*** Block opens ***

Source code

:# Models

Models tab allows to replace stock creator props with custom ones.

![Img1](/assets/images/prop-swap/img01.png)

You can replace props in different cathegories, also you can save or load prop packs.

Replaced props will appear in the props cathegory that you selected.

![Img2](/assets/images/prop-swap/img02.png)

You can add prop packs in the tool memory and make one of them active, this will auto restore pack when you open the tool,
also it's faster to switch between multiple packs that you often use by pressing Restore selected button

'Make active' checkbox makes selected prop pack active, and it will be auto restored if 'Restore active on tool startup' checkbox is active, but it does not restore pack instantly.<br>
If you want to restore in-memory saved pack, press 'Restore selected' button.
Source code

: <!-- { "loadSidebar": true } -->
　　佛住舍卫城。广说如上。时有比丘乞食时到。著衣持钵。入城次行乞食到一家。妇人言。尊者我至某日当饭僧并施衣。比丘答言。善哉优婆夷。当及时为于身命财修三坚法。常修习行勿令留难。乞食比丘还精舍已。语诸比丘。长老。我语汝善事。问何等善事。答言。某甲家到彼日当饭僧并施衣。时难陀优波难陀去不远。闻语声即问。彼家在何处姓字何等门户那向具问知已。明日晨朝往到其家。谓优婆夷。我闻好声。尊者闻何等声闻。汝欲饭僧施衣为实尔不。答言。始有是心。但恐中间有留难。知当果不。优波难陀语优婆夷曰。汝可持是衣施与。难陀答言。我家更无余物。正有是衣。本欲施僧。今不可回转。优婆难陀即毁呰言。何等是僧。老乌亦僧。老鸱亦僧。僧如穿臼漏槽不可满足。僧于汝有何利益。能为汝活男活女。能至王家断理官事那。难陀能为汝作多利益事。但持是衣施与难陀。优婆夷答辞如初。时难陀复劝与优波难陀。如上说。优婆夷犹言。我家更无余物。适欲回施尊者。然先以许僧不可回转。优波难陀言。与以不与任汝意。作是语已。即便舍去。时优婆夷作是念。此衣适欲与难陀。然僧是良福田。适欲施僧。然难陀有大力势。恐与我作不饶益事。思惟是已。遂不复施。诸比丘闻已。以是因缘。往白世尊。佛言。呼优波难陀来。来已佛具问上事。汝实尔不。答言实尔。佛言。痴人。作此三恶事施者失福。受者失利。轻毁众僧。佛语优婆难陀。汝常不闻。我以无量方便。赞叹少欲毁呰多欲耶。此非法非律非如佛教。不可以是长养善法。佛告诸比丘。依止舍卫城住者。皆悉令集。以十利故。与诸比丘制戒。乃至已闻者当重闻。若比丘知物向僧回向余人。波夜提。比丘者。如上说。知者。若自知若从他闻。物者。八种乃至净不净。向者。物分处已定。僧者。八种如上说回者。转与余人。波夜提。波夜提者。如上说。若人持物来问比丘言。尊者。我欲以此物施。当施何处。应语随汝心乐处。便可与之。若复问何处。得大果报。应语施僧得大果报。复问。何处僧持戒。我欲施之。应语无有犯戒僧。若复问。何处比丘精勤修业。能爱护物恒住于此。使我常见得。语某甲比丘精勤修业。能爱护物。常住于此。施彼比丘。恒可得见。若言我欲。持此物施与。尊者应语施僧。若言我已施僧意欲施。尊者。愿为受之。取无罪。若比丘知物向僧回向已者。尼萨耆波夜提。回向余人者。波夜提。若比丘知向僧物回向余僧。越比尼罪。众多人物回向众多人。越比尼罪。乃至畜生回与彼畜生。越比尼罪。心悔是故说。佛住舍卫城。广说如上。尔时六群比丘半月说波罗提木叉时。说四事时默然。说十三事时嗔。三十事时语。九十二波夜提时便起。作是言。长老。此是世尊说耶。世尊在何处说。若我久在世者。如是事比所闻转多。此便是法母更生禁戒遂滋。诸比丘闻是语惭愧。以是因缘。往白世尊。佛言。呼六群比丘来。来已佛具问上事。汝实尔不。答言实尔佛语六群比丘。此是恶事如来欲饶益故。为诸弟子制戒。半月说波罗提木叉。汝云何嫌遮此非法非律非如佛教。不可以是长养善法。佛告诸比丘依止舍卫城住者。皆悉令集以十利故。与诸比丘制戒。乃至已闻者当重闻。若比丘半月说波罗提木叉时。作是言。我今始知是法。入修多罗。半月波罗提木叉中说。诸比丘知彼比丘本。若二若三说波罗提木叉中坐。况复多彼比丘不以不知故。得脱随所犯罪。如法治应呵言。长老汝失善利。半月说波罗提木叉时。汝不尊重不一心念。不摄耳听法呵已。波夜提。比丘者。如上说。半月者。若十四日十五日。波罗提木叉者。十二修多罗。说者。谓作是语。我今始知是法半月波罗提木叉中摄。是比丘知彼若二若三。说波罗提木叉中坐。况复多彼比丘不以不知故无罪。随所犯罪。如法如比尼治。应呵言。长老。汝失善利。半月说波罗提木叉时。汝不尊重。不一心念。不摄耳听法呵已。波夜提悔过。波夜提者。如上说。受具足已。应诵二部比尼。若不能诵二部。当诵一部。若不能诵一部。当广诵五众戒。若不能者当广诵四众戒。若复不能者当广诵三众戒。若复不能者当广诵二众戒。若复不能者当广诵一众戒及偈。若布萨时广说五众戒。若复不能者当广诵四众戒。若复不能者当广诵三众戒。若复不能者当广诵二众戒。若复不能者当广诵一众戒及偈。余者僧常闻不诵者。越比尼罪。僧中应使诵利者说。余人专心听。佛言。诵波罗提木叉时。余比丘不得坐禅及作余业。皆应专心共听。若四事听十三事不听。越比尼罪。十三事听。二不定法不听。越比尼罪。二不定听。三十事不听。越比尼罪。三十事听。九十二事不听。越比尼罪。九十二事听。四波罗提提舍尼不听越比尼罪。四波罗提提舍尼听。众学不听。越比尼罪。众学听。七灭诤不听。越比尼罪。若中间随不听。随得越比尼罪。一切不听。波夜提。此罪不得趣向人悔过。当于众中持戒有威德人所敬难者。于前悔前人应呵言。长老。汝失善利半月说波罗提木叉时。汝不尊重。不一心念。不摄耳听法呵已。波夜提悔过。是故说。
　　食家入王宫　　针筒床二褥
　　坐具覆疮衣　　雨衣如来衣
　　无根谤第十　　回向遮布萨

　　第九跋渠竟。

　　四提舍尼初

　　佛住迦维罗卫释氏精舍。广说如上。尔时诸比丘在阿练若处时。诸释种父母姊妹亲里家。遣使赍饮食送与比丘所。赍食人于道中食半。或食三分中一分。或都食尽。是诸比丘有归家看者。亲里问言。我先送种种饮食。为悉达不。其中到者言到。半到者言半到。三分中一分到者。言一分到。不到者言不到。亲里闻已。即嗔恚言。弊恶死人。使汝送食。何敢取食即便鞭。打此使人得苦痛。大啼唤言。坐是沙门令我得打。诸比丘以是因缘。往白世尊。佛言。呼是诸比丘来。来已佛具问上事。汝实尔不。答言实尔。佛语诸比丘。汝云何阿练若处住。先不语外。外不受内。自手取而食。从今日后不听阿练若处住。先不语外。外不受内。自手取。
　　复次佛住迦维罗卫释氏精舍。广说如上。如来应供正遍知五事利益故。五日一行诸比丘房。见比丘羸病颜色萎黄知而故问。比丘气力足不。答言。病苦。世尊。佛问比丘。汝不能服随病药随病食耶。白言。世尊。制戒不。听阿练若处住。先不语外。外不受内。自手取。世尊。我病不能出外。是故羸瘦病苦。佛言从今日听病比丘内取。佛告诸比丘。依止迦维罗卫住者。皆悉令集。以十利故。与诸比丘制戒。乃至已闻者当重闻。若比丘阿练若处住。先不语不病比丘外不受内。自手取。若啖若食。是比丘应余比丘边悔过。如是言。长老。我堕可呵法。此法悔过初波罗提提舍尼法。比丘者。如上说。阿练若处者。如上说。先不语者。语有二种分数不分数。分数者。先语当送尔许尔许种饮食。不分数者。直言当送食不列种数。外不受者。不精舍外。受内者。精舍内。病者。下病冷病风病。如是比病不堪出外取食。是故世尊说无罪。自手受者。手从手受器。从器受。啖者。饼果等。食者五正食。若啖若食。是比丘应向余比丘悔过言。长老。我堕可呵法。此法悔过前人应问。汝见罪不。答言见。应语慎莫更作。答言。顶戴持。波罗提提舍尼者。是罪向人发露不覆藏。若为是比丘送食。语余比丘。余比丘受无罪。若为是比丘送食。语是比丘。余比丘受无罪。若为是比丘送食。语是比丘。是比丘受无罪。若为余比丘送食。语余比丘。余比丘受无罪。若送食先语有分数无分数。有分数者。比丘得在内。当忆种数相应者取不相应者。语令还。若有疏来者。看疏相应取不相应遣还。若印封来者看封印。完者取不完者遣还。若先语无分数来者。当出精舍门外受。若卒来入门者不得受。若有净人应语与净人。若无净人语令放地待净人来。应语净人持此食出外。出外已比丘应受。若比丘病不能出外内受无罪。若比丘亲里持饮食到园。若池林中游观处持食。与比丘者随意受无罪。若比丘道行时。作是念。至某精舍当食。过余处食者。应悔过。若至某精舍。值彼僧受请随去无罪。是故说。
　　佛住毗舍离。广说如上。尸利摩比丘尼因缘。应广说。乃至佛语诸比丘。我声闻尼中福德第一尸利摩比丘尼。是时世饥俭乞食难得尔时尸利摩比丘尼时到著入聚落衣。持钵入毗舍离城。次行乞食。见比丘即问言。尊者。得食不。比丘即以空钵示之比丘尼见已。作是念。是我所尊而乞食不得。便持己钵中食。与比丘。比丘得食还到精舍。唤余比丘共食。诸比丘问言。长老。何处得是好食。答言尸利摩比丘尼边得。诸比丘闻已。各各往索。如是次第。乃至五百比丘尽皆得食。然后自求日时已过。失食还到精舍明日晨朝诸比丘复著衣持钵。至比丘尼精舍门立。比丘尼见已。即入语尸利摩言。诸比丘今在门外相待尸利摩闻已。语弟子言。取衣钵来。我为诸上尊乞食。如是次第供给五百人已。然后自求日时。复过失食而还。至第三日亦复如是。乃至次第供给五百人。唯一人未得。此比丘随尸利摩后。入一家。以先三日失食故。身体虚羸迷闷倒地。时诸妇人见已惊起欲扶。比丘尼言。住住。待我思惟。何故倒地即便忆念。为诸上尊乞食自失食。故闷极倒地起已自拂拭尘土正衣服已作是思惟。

*** Block closes ***

All lines of the records above that carry the word "memory" should be listed.

• [SOLUTION TO THE PROBLEM]:
You can add prop packs in the tool memory and make one of them active, this will auto restore pack when you open the tool,
If you want to restore in-memory saved pack, press 'Restore selected' button.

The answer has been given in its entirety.